→ Work instructions: Write every entry out again with no changes, and leave the images behind.

→ Records shown:

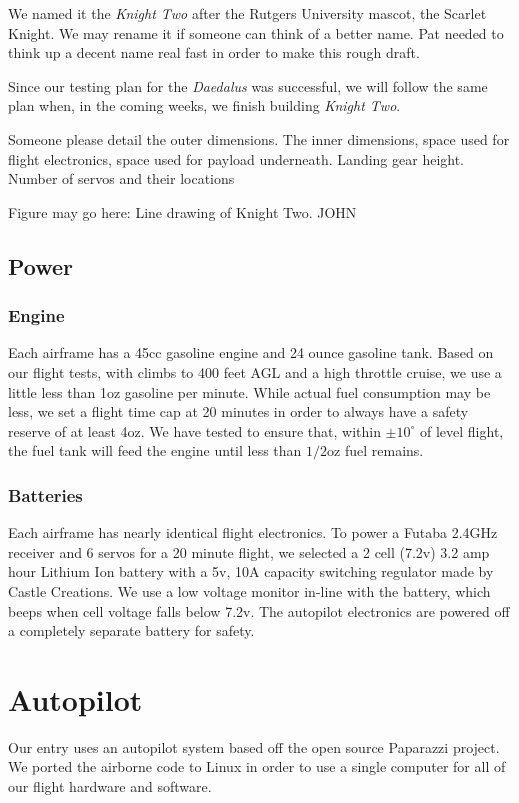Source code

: \documentclass[10pt]{report}
\newcommand{\degrees}[1]
{
\begin{math}
#1^{\circ} 
\end{math}
}
\begin{document}
We named it the \emph{Knight Two} after the Rutgers University mascot, the Scarlet Knight. We may rename it if someone can think of a better name. Pat needed to think up a decent name real fast in order to make this rough draft.

Since our testing plan for the \emph{Daedalus} was successful, we will follow the same plan when, in the coming weeks, we finish building \emph{Knight Two}.


Someone please detail the outer dimensions. The inner dimensions, space used for flight electronics, space used for payload underneath. Landing gear height. Number of servos and their locations

Figure may go here: Line drawing of Knight Two. JOHN

\subsection{Power}

\subsubsection{Engine}

Each airframe has a 45cc gasoline engine and 24 ounce gasoline tank. Based on our flight tests, with climbs to 400 feet AGL and a high throttle cruise, we use a little less than 1oz gasoline per minute. While actual fuel consumption may be less, we set a flight time cap at 20 minutes in order to always have a safety reserve of at least 4oz. We have tested to ensure that, within \degrees{\pm10} of level flight, the fuel tank will feed the engine until less than $1/2$oz fuel remains.

\subsubsection{Batteries}

Each airframe has nearly identical flight electronics. To power a Futaba 2.4GHz receiver and 6 servos for a 20 minute flight, we selected a 2 cell (7.2v) 3.2 amp hour Lithium Ion battery with a 5v, 10A capacity switching regulator made by Castle Creations. We use a low voltage monitor in-line with the battery, which beeps when cell voltage falls below 7.2v. The autopilot electronics are powered off a completely separate battery for safety.

\section{Autopilot}
Our entry uses an autopilot system based off the open source 
Paparazzi project\cite{paparazziweb}. 
We ported the airborne code to Linux in order to use a single computer for all of our flight hardware and software.
\end{document}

→ Task result:
Source code

: \documentclass[10pt]{report}
\newcommand{\degrees}[1]
{
\begin{math}
#1^{\circ} 
\end{math}
}
\begin{document}
We named it the \emph{Knight Two} after the Rutgers University mascot, the Scarlet Knight. We may rename it if someone can think of a better name. Pat needed to think up a decent name real fast in order to make this rough draft.

Since our testing plan for the \emph{Daedalus} was successful, we will follow the same plan when, in the coming weeks, we finish building \emph{Knight Two}.


Someone please detail the outer dimensions. The inner dimensions, space used for flight electronics, space used for payload underneath. Landing gear height. Number of servos and their locations

Figure may go here: Line drawing of Knight Two. JOHN

\subsection{Power}

\subsubsection{Engine}

Each airframe has a 45cc gasoline engine and 24 ounce gasoline tank. Based on our flight tests, with climbs to 400 feet AGL and a high throttle cruise, we use a little less than 1oz gasoline per minute. While actual fuel consumption may be less, we set a flight time cap at 20 minutes in order to always have a safety reserve of at least 4oz. We have tested to ensure that, within \degrees{\pm10} of level flight, the fuel tank will feed the engine until less than $1/2$oz fuel remains.

\subsubsection{Batteries}

Each airframe has nearly identical flight electronics. To power a Futaba 2.4GHz receiver and 6 servos for a 20 minute flight, we selected a 2 cell (7.2v) 3.2 amp hour Lithium Ion battery with a 5v, 10A capacity switching regulator made by Castle Creations. We use a low voltage monitor in-line with the battery, which beeps when cell voltage falls below 7.2v. The autopilot electronics are powered off a completely separate battery for safety.

\section{Autopilot}
Our entry uses an autopilot system based off the open source 
Paparazzi project\cite{paparazziweb}. 
We ported the airborne code to Linux in order to use a single computer for all of our flight hardware and software.
\end{document}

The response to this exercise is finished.